Dobbiamo chiarirci di cosa parliamo. Se la proposta è superare i quarantasei contratti precari esistenti, le false partite iva, tutte le forme anomale di prestazione, allora il contratto unico potrebbe essere utile. Si può demandare ai contratti nazionali di lavoro la possibilità di definire un congruo periodo di prova demandando alla contrattazione la definizione dei tempi.
Per Landini basterebbero quattro contratti: il tempo indeterminato, il determinato, il part time e l’apprendistato. È d’accordo?
Potrebbe essere un’idea, ma bisogna capire cosa ne pensano gli industriali. Da vent’anni le imprese hanno a disposizione un intero supermercato di contratti anomali e oggi abbiamo una delle disoccupazioni più alte d’Europa. Bisogna superare tutti i contratti precari, senza introdurre un altro prodotto sugli scaffali. In questo paese il lavoro è stato ormai ridotto a merce.
Bisogna sospendere l’articolo 18, in cambio della promessa di un’assunzione?
È da escludere. L’articolo 18 è stato già pesantemente manomesso. Non si può nemmeno indebolire ancora la contrattazione nazionale e decentrata come vuole la destra al governo. Bisogna rovesciare la prospettiva e chiarire i presupposti di questo confronto.
In quali termini?
Va creata nuova occupazione e, per farlo, sono necessari nuovi investimenti. Abbiamo bisogno di sperimentare nuovi terreni, nella sostenibilità ambiental
e e sociale. E lo Stato deve tornare a creare direttamente lavoro.
Lei crede che Renzi sia d’accordo con questo ruolo dello Stato?
Io sono una persona modesta, e non sono Renzi, ma vivo girando questo paese dove trovo un desiderio di partecipazione senza sbocchi che non siano i talk show, ma anche persone che non credono più a nulla.

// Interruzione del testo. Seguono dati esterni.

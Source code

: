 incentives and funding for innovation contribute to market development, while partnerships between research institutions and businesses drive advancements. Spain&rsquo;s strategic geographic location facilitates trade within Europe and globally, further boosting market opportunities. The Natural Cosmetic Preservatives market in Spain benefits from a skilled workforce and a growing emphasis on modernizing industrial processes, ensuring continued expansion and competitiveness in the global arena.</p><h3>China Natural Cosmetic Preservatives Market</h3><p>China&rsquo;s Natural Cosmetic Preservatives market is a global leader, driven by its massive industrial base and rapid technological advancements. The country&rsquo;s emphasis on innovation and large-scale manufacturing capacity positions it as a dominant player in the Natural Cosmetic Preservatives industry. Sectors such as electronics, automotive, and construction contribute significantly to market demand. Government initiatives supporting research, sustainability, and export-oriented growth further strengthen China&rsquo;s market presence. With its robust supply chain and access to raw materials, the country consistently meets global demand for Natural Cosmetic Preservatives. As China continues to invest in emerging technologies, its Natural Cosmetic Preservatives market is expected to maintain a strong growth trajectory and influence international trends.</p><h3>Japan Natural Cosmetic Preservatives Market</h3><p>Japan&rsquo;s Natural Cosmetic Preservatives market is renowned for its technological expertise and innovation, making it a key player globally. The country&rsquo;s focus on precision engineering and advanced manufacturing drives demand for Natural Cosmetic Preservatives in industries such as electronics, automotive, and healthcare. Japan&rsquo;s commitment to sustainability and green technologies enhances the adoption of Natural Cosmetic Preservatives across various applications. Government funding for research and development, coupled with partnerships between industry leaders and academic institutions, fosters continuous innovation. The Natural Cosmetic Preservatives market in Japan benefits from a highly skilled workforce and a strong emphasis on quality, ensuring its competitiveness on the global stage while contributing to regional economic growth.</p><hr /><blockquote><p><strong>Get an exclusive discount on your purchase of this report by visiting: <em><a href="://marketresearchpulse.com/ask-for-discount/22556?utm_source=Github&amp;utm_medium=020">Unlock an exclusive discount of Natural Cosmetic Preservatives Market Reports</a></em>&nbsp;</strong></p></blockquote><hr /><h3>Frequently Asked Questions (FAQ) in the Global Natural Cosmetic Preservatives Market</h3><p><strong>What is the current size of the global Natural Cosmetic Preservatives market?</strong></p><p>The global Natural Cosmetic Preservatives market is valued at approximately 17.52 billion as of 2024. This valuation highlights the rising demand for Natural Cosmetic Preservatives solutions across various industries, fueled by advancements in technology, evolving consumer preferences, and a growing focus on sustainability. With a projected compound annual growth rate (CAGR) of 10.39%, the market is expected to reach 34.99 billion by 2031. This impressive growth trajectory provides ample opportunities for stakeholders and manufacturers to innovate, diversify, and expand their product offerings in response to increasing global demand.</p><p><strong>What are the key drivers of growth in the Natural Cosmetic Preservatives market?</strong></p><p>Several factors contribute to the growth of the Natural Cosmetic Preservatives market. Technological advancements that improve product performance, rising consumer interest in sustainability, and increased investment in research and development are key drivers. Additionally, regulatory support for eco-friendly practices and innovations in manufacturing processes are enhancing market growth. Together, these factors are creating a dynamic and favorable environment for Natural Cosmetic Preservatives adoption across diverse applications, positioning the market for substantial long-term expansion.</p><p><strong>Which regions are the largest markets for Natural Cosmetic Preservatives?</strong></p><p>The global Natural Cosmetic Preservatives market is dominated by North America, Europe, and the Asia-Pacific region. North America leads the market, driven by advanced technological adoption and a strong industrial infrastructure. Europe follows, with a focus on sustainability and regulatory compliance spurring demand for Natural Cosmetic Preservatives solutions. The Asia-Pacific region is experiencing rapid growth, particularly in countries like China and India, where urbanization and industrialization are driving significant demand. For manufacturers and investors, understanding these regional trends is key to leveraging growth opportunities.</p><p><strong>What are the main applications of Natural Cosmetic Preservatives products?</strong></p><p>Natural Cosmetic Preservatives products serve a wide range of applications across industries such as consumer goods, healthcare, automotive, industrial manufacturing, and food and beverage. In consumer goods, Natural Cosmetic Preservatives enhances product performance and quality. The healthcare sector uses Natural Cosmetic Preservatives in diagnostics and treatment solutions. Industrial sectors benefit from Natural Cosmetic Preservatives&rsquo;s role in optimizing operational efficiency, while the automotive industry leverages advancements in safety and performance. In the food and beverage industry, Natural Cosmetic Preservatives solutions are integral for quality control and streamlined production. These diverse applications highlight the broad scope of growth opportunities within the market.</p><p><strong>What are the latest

Questa situazione mette in crisi la democrazia. Per uscirne lo inviterei ad elaborare una strategia complessiva che vada dall’innalzamento dei livelli di istruzione con l’obbligo scolastico a 18 anni al cambiamento della riforma Fornero sulle pensioni che blocca il turn over o a sbloccare i contratti pubblici fermi al 2006.

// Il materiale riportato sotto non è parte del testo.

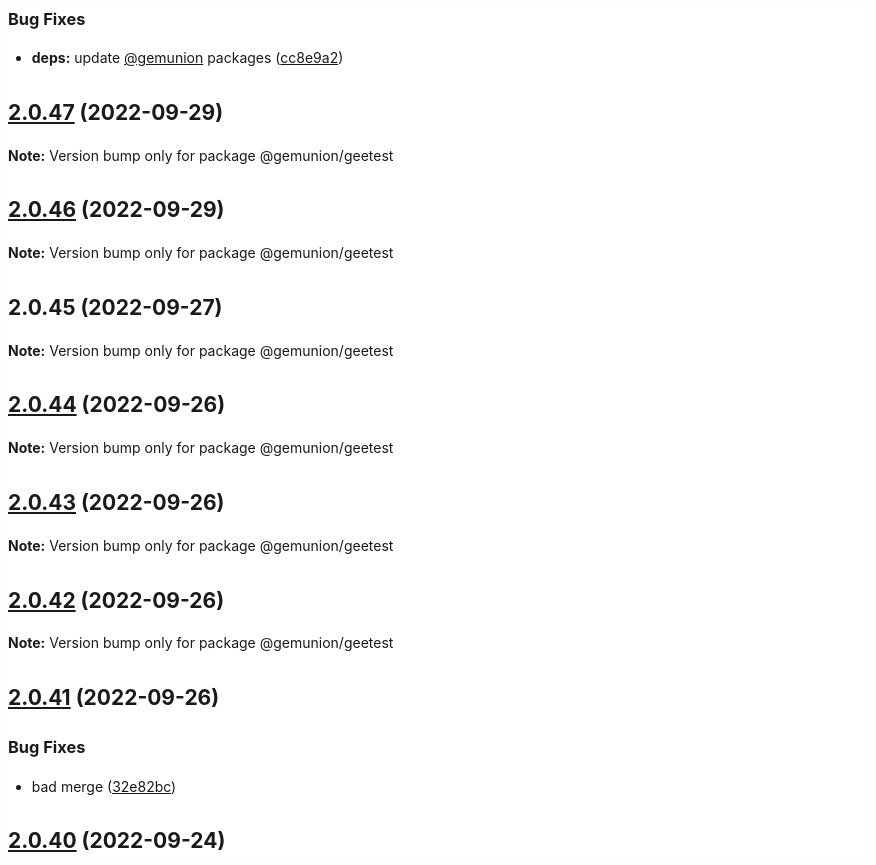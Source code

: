 ### Bug Fixes

- **deps:** update [@gemunion](https://github.com/gemunion) packages ([cc8e9a2](https://github.com/ethberry/common-packages/commit/cc8e9a2102da030c96fff97b2aa9ffe876eb4234))

## [2.0.47](https://github.com/ethberry/common-packages/compare/@gemunion/geetest@2.0.46...@gemunion/geetest@2.0.47) (2022-09-29)

**Note:** Version bump only for package @gemunion/geetest

## [2.0.46](https://github.com/ethberry/common-packages/compare/@gemunion/geetest@2.0.45...@gemunion/geetest@2.0.46) (2022-09-29)

**Note:** Version bump only for package @gemunion/geetest

## 2.0.45 (2022-09-27)

**Note:** Version bump only for package @gemunion/geetest

## [2.0.44](https://github.com/ethberry/common-packages/compare/@gemunion/geetest@2.0.43...@gemunion/geetest@2.0.44) (2022-09-26)

**Note:** Version bump only for package @gemunion/geetest

## [2.0.43](https://github.com/ethberry/common-packages/compare/@gemunion/geetest@2.0.42...@gemunion/geetest@2.0.43) (2022-09-26)

**Note:** Version bump only for package @gemunion/geetest

## [2.0.42](https://github.com/ethberry/common-packages/compare/@gemunion/geetest@2.0.41...@gemunion/geetest@2.0.42) (2022-09-26)

**Note:** Version bump only for package @gemunion/geetest

## [2.0.41](https://github.com/ethberry/common-packages/compare/@gemunion/geetest@2.0.40...@gemunion/geetest@2.0.41) (2022-09-26)

### Bug Fixes

- bad merge ([32e82bc](https://github.com/ethberry/common-packages/commit/32e82bca7014d3e344778afb1c23d9b2c6b40cdb))

## [2.0.40](https://github.com/ethberry/common-packages/compare/@gemunion/geetest@2.0.39...@gemunion/geetest@2.0.40) (2022-09-24)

È possibile visti gli attuali vincoli di bilancio?
No, ma per questo bisogna mettere in discussione il quadro economico e sociale devastante creato dall’austerità in Italia e in Europa. Se il Pd è una forza di sinistra, lo faccia.

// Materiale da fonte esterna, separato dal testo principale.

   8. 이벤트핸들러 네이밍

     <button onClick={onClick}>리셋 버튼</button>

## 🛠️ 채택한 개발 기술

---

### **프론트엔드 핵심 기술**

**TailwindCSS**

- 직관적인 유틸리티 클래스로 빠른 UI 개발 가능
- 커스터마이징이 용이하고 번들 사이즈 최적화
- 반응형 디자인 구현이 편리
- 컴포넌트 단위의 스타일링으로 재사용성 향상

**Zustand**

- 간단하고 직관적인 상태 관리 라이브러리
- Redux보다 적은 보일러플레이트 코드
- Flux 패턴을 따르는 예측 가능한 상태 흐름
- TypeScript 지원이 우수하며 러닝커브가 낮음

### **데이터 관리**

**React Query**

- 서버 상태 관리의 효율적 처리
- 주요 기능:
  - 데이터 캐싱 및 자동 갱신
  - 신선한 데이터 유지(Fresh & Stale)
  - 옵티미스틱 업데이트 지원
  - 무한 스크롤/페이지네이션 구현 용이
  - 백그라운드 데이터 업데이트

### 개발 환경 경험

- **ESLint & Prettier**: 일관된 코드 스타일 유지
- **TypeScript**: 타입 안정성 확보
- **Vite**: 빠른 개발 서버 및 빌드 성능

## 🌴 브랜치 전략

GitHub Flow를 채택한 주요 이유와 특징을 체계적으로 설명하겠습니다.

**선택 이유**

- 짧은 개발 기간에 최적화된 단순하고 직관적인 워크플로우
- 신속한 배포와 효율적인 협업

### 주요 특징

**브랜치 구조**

Qualora lo fosse, ritiene che possa farlo con un governo con Alfano o Scelta Civica?
No, assolutamente no. Con un governo come questo è difficile affermare questo progetto. Bisogna mettere in campo una capacità di mobilitazione, alleanze sociali e politiche. La Cgil, come sindacato di massa, deve esserci.
Renzi vi critica perché tutelate solo una parte dei lavoratori, quelli dipendenti, invece dei non garantiti.
Nella discussione precongressuale noi porremo la questione del ruolo strategico della Cgil. Vogliamo che il sindacato ricomponga il lavoro e il non lavoro e tuteli chi ha i diritti e chi non ce li ha. Noi criticheremo Renzi se non creerà un sistema di welfare e ammortizzatori sociali universali esteso a tutto il mondo del lavoro, ai disoccupati, ai precari e agli inoccupati.
Sul piatto c’è anche la legge sulla rappresentanza. Ma di quale legge stiamo parlando?
C’è un accordo tra i confederali che potrebbe essere un’utile base per una legge. I lavoratori devono votare sulle intese, esercitare una democrazia diretta attraverso le Rsu, le loro decisioni devono vincolare anche i sindacati. È la formula per ritrovare una funzione dei corpi intermedi, come il sindacato e io aggiungo anche i movimenti. Questa è l’alternativa all’uomo solo al comando.
In concreto, che cosa dovrebbe fare secondo lei Renzi per dare un segnale?
Dice che vuole creare un sussidio universale di disoccupazione per due anni. Io rilancio. In Parlamento ci sono le tre proposte di legge Pd, Sel e 5 Stelle sul reddito minimo. Noi stessi ne presentiamo un’altra. Si trovi una sintesi. Oggi è possibile.